• 05.07.2004 12:47

  • von Marco Helgert

Jean Todt: "Wir mussten dieses Risiko eingehen"

Ferraris Teamchef über die gewagte Strategie mit vier Boxenstopps und die anhaltende Erfolgsserie von Michael Schumacher

(Motorsport-Total.com) - Jean Todt feierte am Rande des Frankreich-Grand-Prix' in Magny-Cours ein unrundes Jubiläum. Am 1. Juli 1993 trat er bei Ferrari den Posten als Teamchef an, seither stellte sich langsam aber sicher der Erfolg bei den Roten wieder ein, der in vier Siegen der Fahrerweltmeisterschaft und fünf Konstrukteurstiteln gipfelte. Auch das Rennen in Magny-Cours konnte Michael Schumacher wieder gewinnen, doch ein besonderer Erfolg sei es nicht gewesen, trotz der strategischen Schachzüge.

Titel-Bild zur News: Ferrari-Teamchef Jean Todt

Ferrari-Teamchef Jean Todt erwartet weitere enge Rennen

"Das Rennen hinterlässt keinen besonderen Geschmack", erklärte er Reportern nach dem Rennen. "Es ist ein glorreicher Sieg gewesen, wie viele andere Siege in der Vergangenheit auch. Dieser Sieg wurde unter schwierigen und engen Verhältnissen errungen, aber das macht ihn nicht herausragender als andere."#w1#

"Es war ein schwieriges Rennen", fuhr er fort, "am Ende lagen zehn Fahrer in der selben Runde." Schumacher musste hart für seinen Sieg kämpfen, denn Fernando Alonso im Renault war mehr als nur ein ernst zu nehmender Gegner. "Es ist schon eine Weile her, dass wir solch ein Rennen gesehen haben. Wir mussten eine gewagte Strategie fahren, und Rubens nahm am Ende des Rennens das Risiko eines Überholmanövers auf sich."
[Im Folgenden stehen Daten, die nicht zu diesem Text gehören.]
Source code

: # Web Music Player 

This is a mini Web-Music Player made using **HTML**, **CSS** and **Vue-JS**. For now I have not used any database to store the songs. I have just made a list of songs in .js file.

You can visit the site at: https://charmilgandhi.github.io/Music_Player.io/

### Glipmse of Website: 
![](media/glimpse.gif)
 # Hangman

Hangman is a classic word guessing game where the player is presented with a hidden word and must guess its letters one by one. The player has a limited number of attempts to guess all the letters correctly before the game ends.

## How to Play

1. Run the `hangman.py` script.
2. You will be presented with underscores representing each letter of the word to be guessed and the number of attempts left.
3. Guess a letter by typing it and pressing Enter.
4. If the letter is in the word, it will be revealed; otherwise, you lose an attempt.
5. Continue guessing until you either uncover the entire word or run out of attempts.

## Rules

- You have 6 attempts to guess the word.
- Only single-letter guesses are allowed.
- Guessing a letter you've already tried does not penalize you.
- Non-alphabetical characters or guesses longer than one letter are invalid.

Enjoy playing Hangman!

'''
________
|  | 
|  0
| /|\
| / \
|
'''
Strategie war von langer Hand geplant

Für besondere Aufregung sorgte dabei die Vier-Stopp-Strategie von Michael Schumacher. Um am führenden Fernando Alonso vorbeiziehen zu können, schob der Weltmeister einen zusätzlichen Halt ein, um mit wenig Benzin den nötigen Vorsprung herausfahren zu können. Jean Todt erklärte, dass diese Möglichkeit bereits weit vor dem Rennen besprochen wurden.

"Wir wussten seit Freitag, dass diese Situation möglich sein würde", so der Franzose. "Wie sich das Rennen dann entwickelte, wussten wir, dass wir diese Option haben würden. Die Entscheidung kam von den Jungs an der Boxenmauer. Es gab das Risiko, dass wir nur Zweiter werden würden, also entschieden wir uns für diese Richtung. Wir hatten gehofft, dass es aufgehen würde, und das ist es ja schließlich auch."

Weitere enge Rennen könnten folgen

"Wir mussten dieses Risiko eingehen, denn ansonsten wäre der Erfolg nicht garantiert gewesen. Niemand weiß, ob Michael Alonso hätte überholen können. Der wahrscheinlich einzige Weg, es zu schaffen, war der Versuch eines zusätzlichen Boxenstopps", fuhr er fort. Doch diesen hätte man nicht unter allen Umständen absolviert. "Wenn drei oder vier Autos nur vier, fünf oder sechs Sekunden hinter uns gewesen wären, dann hätten wir es nicht gemacht. Aber Trulli lag 20 Sekunden zurück, das hat uns geholfen."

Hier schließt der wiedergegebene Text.